**Aim of the task**. Each line of the data that includes "which" must be copied.

**Supplied information**.

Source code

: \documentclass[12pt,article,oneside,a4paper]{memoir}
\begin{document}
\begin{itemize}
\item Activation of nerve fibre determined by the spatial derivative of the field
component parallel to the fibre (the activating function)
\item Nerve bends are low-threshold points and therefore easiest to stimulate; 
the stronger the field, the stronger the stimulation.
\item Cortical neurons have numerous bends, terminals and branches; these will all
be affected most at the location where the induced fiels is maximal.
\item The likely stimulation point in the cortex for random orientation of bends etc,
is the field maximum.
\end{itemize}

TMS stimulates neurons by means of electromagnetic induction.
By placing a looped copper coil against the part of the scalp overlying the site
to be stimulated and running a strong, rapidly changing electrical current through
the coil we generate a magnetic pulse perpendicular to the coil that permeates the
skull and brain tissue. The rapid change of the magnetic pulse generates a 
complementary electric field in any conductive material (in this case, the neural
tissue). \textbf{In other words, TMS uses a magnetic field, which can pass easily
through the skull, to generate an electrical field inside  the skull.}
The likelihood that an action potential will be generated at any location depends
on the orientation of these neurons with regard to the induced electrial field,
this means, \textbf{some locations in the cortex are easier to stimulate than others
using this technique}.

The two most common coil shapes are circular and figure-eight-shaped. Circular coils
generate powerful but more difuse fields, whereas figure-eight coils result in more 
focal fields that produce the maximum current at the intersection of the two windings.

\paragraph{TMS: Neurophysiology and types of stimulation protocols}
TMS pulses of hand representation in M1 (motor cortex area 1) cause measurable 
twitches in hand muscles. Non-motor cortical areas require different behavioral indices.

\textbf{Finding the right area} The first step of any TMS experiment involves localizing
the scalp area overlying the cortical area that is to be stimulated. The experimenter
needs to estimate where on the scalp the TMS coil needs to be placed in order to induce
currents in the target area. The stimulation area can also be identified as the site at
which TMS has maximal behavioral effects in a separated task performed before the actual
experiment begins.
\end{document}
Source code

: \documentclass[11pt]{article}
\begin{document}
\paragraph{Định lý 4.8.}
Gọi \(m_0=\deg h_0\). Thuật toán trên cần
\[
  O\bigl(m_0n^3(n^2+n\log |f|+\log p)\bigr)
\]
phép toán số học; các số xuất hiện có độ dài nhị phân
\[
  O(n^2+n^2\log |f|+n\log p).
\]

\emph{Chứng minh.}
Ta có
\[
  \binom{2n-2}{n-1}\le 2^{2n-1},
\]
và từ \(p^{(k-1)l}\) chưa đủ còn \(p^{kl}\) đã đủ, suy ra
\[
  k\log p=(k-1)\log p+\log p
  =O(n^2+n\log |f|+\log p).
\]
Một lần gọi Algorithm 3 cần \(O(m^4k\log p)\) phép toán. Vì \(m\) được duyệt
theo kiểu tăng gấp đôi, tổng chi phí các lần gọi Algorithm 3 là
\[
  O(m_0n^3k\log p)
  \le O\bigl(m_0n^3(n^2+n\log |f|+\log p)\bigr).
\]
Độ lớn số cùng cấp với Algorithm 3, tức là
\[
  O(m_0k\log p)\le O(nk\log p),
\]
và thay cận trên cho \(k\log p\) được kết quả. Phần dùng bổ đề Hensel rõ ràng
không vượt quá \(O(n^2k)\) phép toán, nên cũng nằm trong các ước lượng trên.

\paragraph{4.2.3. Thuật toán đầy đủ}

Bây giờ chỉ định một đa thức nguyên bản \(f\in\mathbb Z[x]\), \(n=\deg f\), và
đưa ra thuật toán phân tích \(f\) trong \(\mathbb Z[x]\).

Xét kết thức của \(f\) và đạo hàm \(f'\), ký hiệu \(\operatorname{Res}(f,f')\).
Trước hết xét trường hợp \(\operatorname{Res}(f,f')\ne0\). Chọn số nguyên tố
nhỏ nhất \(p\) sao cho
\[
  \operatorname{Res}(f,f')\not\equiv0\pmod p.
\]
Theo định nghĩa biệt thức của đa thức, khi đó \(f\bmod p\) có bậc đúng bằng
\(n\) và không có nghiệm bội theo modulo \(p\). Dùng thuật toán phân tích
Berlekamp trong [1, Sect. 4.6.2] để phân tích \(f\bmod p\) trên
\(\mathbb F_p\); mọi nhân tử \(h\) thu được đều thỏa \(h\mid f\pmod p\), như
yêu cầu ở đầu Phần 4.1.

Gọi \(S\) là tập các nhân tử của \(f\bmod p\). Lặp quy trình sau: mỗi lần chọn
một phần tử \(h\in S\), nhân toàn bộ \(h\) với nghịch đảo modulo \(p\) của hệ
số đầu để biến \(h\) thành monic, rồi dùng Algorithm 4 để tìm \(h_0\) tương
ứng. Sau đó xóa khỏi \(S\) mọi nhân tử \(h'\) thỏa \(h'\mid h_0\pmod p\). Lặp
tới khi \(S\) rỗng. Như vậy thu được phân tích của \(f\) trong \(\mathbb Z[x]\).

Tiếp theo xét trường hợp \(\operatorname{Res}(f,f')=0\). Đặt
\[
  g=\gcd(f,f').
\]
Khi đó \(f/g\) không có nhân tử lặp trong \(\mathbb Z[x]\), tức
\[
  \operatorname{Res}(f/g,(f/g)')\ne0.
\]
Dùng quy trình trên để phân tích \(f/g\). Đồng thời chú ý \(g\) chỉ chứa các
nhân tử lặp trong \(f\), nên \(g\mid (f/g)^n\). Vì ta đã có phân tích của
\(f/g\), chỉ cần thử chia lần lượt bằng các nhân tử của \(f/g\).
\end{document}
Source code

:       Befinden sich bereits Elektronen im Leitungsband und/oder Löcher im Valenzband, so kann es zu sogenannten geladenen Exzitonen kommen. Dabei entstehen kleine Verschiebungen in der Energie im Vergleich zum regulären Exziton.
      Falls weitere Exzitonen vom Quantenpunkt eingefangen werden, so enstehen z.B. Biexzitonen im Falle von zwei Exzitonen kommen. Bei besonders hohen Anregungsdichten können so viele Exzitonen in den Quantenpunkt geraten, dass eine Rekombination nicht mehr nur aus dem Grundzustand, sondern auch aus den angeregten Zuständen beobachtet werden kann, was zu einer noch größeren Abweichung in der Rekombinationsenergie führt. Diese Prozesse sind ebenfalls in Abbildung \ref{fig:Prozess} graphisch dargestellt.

**Response for this exercise**.
tissue). \textbf{In other words, TMS uses a magnetic field, which can pass easily
which TMS has maximal behavioral effects in a separated task performed before the actual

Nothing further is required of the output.